• [TASK STATEMENT]: What is needed is an exact copy of the records below, minus any pictures.

# # # # #

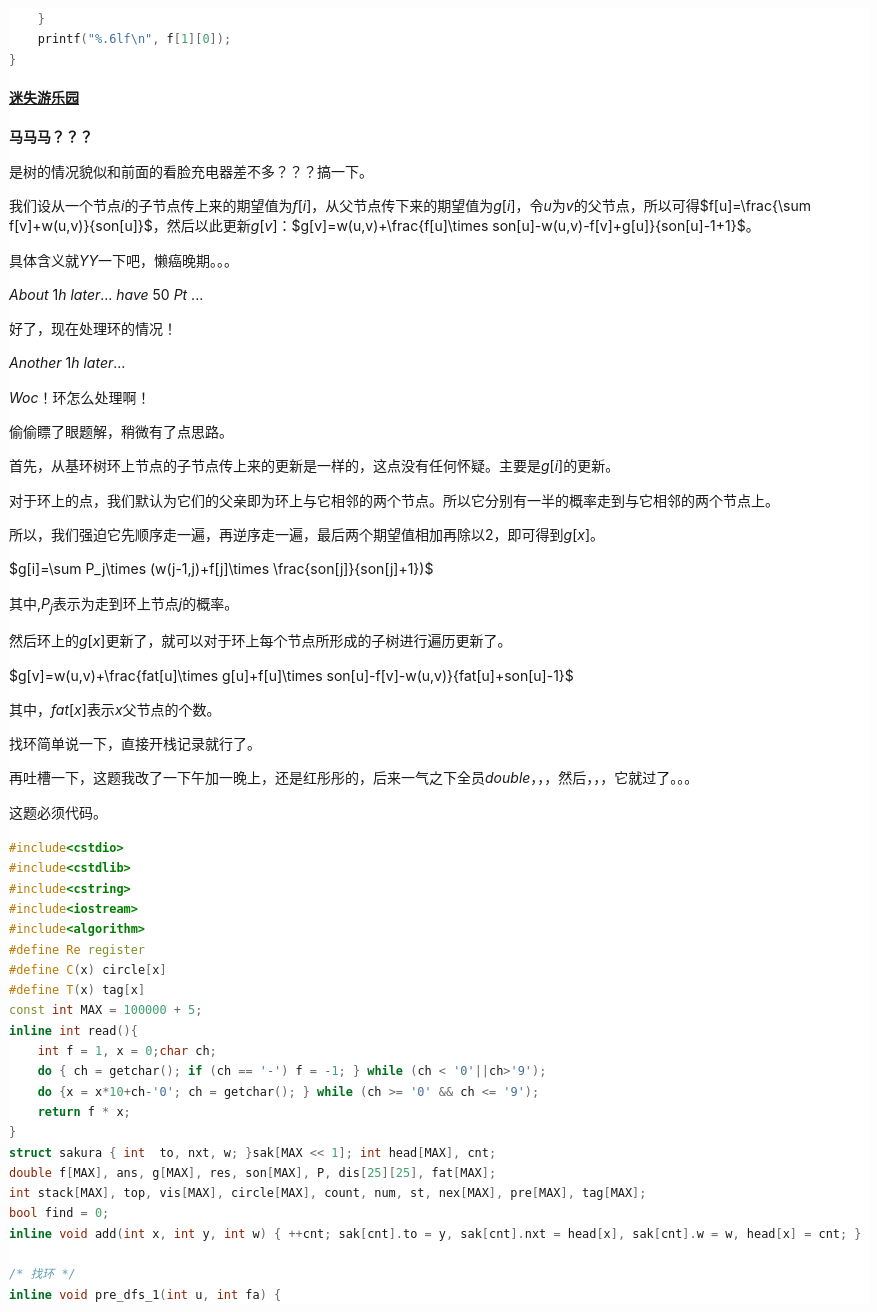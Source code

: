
 ```cpp
    }
    printf("%.6lf\n", f[1][0]); 
}
```

#### [迷失游乐园](https://www.luogu.org/problemnew/show/P2081)

**马马马？？？**

是树的情况貌似和前面的看脸充电器差不多？？？搞一下。

我们设从一个节点$i$的子节点传上来的期望值为$f[i]$，从父节点传下来的期望值为$g[i]$，令$u$为$v$的父节点，所以可得$f[u]=\frac{\sum f[v]+w(u,v)}{son[u]}$，然后以此更新$g[v]$：$g[v]=w(u,v)+\frac{f[u]\times son[u]-w(u,v)-f[v]+g[u]}{son[u]-1+1}$。

具体含义就$YY$一下吧，懒癌晚期。。。

$About$ $1h$ $later...$ $have$ $50$ $Pt$ $...$

好了，现在处理环的情况！  

$Another$ $1h$ $later...$ 

$Woc$！环怎么处理啊！

偷偷瞟了眼题解，稍微有了点思路。

首先，从基环树环上节点的子节点传上来的更新是一样的，这点没有任何怀疑。主要是$g[i]$的更新。

对于环上的点，我们默认为它们的父亲即为环上与它相邻的两个节点。所以它分别有一半的概率走到与它相邻的两个节点上。  

所以，我们强迫它先顺序走一遍，再逆序走一遍，最后两个期望值相加再除以$2$，即可得到$g[x]$。

$g[i]=\sum P_j\times (w(j-1,j)+f[j]\times \frac{son[j]}{son[j]+1})$

其中,$P_j$表示为走到环上节点$j$的概率。

然后环上的$g[x]$更新了，就可以对于环上每个节点所形成的子树进行遍历更新了。

$g[v]=w(u,v)+\frac{fat[u]\times g[u]+f[u]\times son[u]-f[v]-w(u,v)}{fat[u]+son[u]-1}$

其中，$fat[x]$表示$x$父节点的个数。

找环简单说一下，直接开栈记录就行了。

再吐槽一下，这题我改了一下午加一晚上，还是红彤彤的，后来一气之下全员$double$，，，然后，，，它就过了。。。

这题必须代码。

```cpp
#include<cstdio>
#include<cstdlib>
#include<cstring>
#include<iostream>
#include<algorithm>
#define Re register
#define C(x) circle[x] 
#define T(x) tag[x]
const int MAX = 100000 + 5;
inline int read(){ 
    int f = 1, x = 0;char ch;
    do { ch = getchar(); if (ch == '-') f = -1; } while (ch < '0'||ch>'9');
    do {x = x*10+ch-'0'; ch = getchar(); } while (ch >= '0' && ch <= '9'); 
    return f * x;
}
struct sakura { int  to, nxt, w; }sak[MAX << 1]; int head[MAX], cnt;
double f[MAX], ans, g[MAX], res, son[MAX], P, dis[25][25], fat[MAX];
int stack[MAX], top, vis[MAX], circle[MAX], count, num, st, nex[MAX], pre[MAX], tag[MAX];
bool find = 0;
inline void add(int x, int y, int w) { ++cnt; sak[cnt].to = y, sak[cnt].nxt = head[x], sak[cnt].w = w, head[x] = cnt; } 

/* 找环 */ 
inline void pre_dfs_1(int u, int fa) {
```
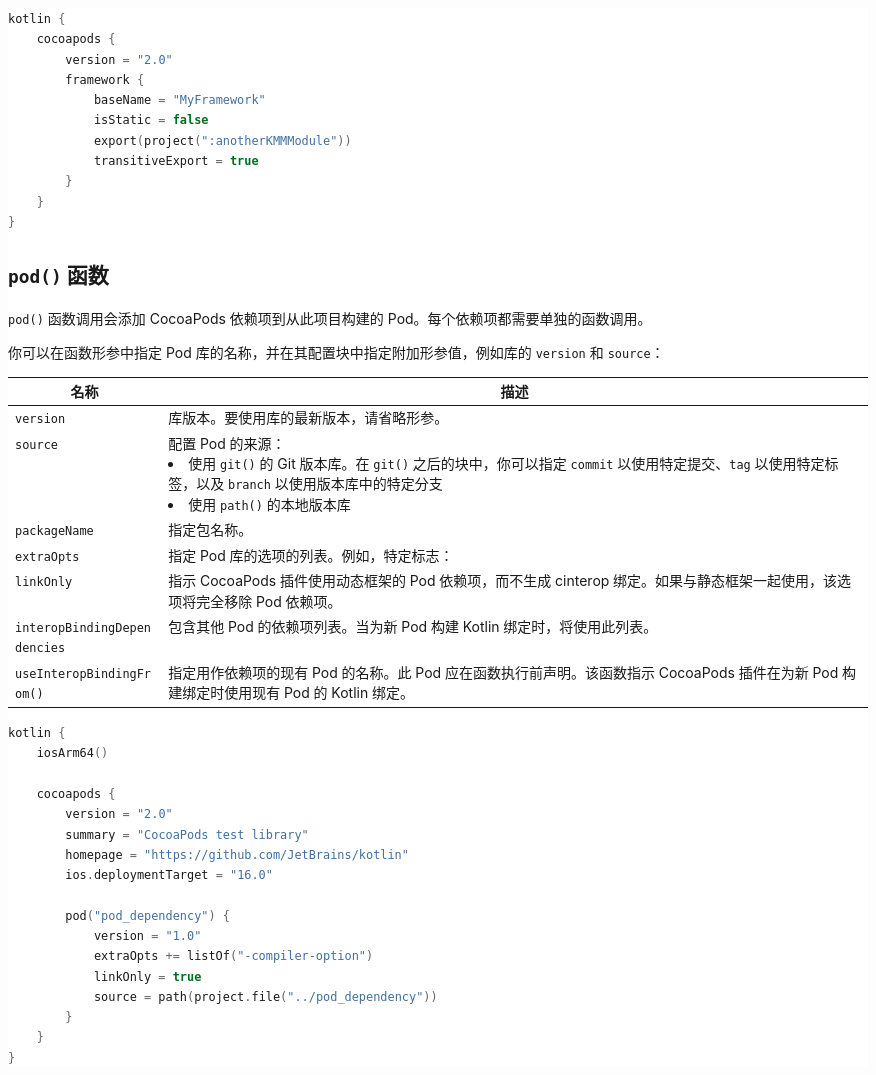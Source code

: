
 ```kotlin
kotlin {
    cocoapods {
        version = "2.0"
        framework {
            baseName = "MyFramework"
            isStatic = false
            export(project(":anotherKMMModule"))
            transitiveExport = true
        }
    }
}
```

## `pod()` 函数

`pod()` 函数调用会添加 CocoaPods 依赖项到从此项目构建的 Pod。每个依赖项都需要单独的函数调用。

你可以在函数形参中指定 Pod 库的名称，并在其配置块中指定附加形参值，例如库的 `version` 和 `source`：

| **名称**                     | **描述**                                                                                                                                                                                                                                                                                    |
|------------------------------|----------------------------------------------------------------------------------------------------------------------------------------------------------------------------------------------------------------------------------------------------------------------------------------------------|
| `version`                    | 库版本。要使用库的最新版本，请省略形参。                                                                                                                                                                                                                                                                               |
| `source`                     | 配置 Pod 的来源：<list><li>使用 `git()` 的 Git 版本库。在 `git()` 之后的块中，你可以指定 `commit` 以使用特定提交、`tag` 以使用特定标签，以及 `branch` 以使用版本库中的特定分支</li><li>使用 `path()` 的本地版本库</li></list> |
| `packageName`                | 指定包名称。                                                                                                                                                                                                                                                                        |
| `extraOpts`                  | 指定 Pod 库的选项的列表。例如，特定标志：<code-block lang="Kotlin" code="extraOpts = listOf(&quot;-compiler-option&quot;)"/>                                                                                                                                                                       |
| `linkOnly`                   | 指示 CocoaPods 插件使用动态框架的 Pod 依赖项，而不生成 cinterop 绑定。如果与静态框架一起使用，该选项将完全移除 Pod 依赖项。                                                                                           |
| `interopBindingDependencies` | 包含其他 Pod 的依赖项列表。当为新 Pod 构建 Kotlin 绑定时，将使用此列表。                                                                                                                                                                                   |
| `useInteropBindingFrom()`    | 指定用作依赖项的现有 Pod 的名称。此 Pod 应在函数执行前声明。该函数指示 CocoaPods 插件在为新 Pod 构建绑定时使用现有 Pod 的 Kotlin 绑定。                                     |

```kotlin
kotlin {
    iosArm64()
    
    cocoapods {
        version = "2.0"
        summary = "CocoaPods test library"
        homepage = "https://github.com/JetBrains/kotlin"
        ios.deploymentTarget = "16.0"
      
        pod("pod_dependency") {
            version = "1.0"
            extraOpts += listOf("-compiler-option")
            linkOnly = true
            source = path(project.file("../pod_dependency"))
        }
    }
}
```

# # # # #

• [YOUR RESPONSE]:
Source code

:
 ```cpp
    }
    printf("%.6lf\n", f[1][0]); 
}
```

#### [迷失游乐园](https://www.luogu.org/problemnew/show/P2081)

**马马马？？？**

是树的情况貌似和前面的看脸充电器差不多？？？搞一下。

我们设从一个节点$i$的子节点传上来的期望值为$f[i]$，从父节点传下来的期望值为$g[i]$，令$u$为$v$的父节点，所以可得$f[u]=\frac{\sum f[v]+w(u,v)}{son[u]}$，然后以此更新$g[v]$：$g[v]=w(u,v)+\frac{f[u]\times son[u]-w(u,v)-f[v]+g[u]}{son[u]-1+1}$。

具体含义就$YY$一下吧，懒癌晚期。。。

$About$ $1h$ $later...$ $have$ $50$ $Pt$ $...$

好了，现在处理环的情况！  

$Another$ $1h$ $later...$ 

$Woc$！环怎么处理啊！

偷偷瞟了眼题解，稍微有了点思路。

首先，从基环树环上节点的子节点传上来的更新是一样的，这点没有任何怀疑。主要是$g[i]$的更新。

对于环上的点，我们默认为它们的父亲即为环上与它相邻的两个节点。所以它分别有一半的概率走到与它相邻的两个节点上。  

所以，我们强迫它先顺序走一遍，再逆序走一遍，最后两个期望值相加再除以$2$，即可得到$g[x]$。

$g[i]=\sum P_j\times (w(j-1,j)+f[j]\times \frac{son[j]}{son[j]+1})$

其中,$P_j$表示为走到环上节点$j$的概率。

然后环上的$g[x]$更新了，就可以对于环上每个节点所形成的子树进行遍历更新了。

$g[v]=w(u,v)+\frac{fat[u]\times g[u]+f[u]\times son[u]-f[v]-w(u,v)}{fat[u]+son[u]-1}$

其中，$fat[x]$表示$x$父节点的个数。

找环简单说一下，直接开栈记录就行了。

再吐槽一下，这题我改了一下午加一晚上，还是红彤彤的，后来一气之下全员$double$，，，然后，，，它就过了。。。

这题必须代码。

```cpp
#include<cstdio>
#include<cstdlib>
#include<cstring>
#include<iostream>
#include<algorithm>
#define Re register
#define C(x) circle[x] 
#define T(x) tag[x]
const int MAX = 100000 + 5;
inline int read(){ 
    int f = 1, x = 0;char ch;
    do { ch = getchar(); if (ch == '-') f = -1; } while (ch < '0'||ch>'9');
    do {x = x*10+ch-'0'; ch = getchar(); } while (ch >= '0' && ch <= '9'); 
    return f * x;
}
struct sakura { int  to, nxt, w; }sak[MAX << 1]; int head[MAX], cnt;
double f[MAX], ans, g[MAX], res, son[MAX], P, dis[25][25], fat[MAX];
int stack[MAX], top, vis[MAX], circle[MAX], count, num, st, nex[MAX], pre[MAX], tag[MAX];
bool find = 0;
inline void add(int x, int y, int w) { ++cnt; sak[cnt].to = y, sak[cnt].nxt = head[x], sak[cnt].w = w, head[x] = cnt; } 

/* 找环 */ 
inline void pre_dfs_1(int u, int fa) {
```
Source code

:
 ```kotlin
kotlin {
    cocoapods {
        version = "2.0"
        framework {
            baseName = "MyFramework"
            isStatic = false
            export(project(":anotherKMMModule"))
            transitiveExport = true
        }
    }
}
```

## `pod()` 函数

`pod()` 函数调用会添加 CocoaPods 依赖项到从此项目构建的 Pod。每个依赖项都需要单独的函数调用。

你可以在函数形参中指定 Pod 库的名称，并在其配置块中指定附加形参值，例如库的 `version` 和 `source`：

| **名称**                     | **描述**                                                                                                                                                                                                                                                                                    |
|------------------------------|----------------------------------------------------------------------------------------------------------------------------------------------------------------------------------------------------------------------------------------------------------------------------------------------------|
| `version`                    | 库版本。要使用库的最新版本，请省略形参。                                                                                                                                                                                                                                                                               |
| `source`                     | 配置 Pod 的来源：<list><li>使用 `git()` 的 Git 版本库。在 `git()` 之后的块中，你可以指定 `commit` 以使用特定提交、`tag` 以使用特定标签，以及 `branch` 以使用版本库中的特定分支</li><li>使用 `path()` 的本地版本库</li></list> |
| `packageName`                | 指定包名称。                                                                                                                                                                                                                                                                        |
| `extraOpts`                  | 指定 Pod 库的选项的列表。例如，特定标志：<code-block lang="Kotlin" code="extraOpts = listOf(&quot;-compiler-option&quot;)"/>                                                                                                                                                                       |
| `linkOnly`                   | 指示 CocoaPods 插件使用动态框架的 Pod 依赖项，而不生成 cinterop 绑定。如果与静态框架一起使用，该选项将完全移除 Pod 依赖项。                                                                                           |
| `interopBindingDependencies` | 包含其他 Pod 的依赖项列表。当为新 Pod 构建 Kotlin 绑定时，将使用此列表。                                                                                                                                                                                   |
| `useInteropBindingFrom()`    | 指定用作依赖项的现有 Pod 的名称。此 Pod 应在函数执行前声明。该函数指示 CocoaPods 插件在为新 Pod 构建绑定时使用现有 Pod 的 Kotlin 绑定。                                     |

```kotlin
kotlin {
    iosArm64()
    
    cocoapods {
        version = "2.0"
        summary = "CocoaPods test library"
        homepage = "https://github.com/JetBrains/kotlin"
        ios.deploymentTarget = "16.0"
      
        pod("pod_dependency") {
            version = "1.0"
            extraOpts += listOf("-compiler-option")
            linkOnly = true
            source = path(project.file("../pod_dependency"))
        }
    }
}
```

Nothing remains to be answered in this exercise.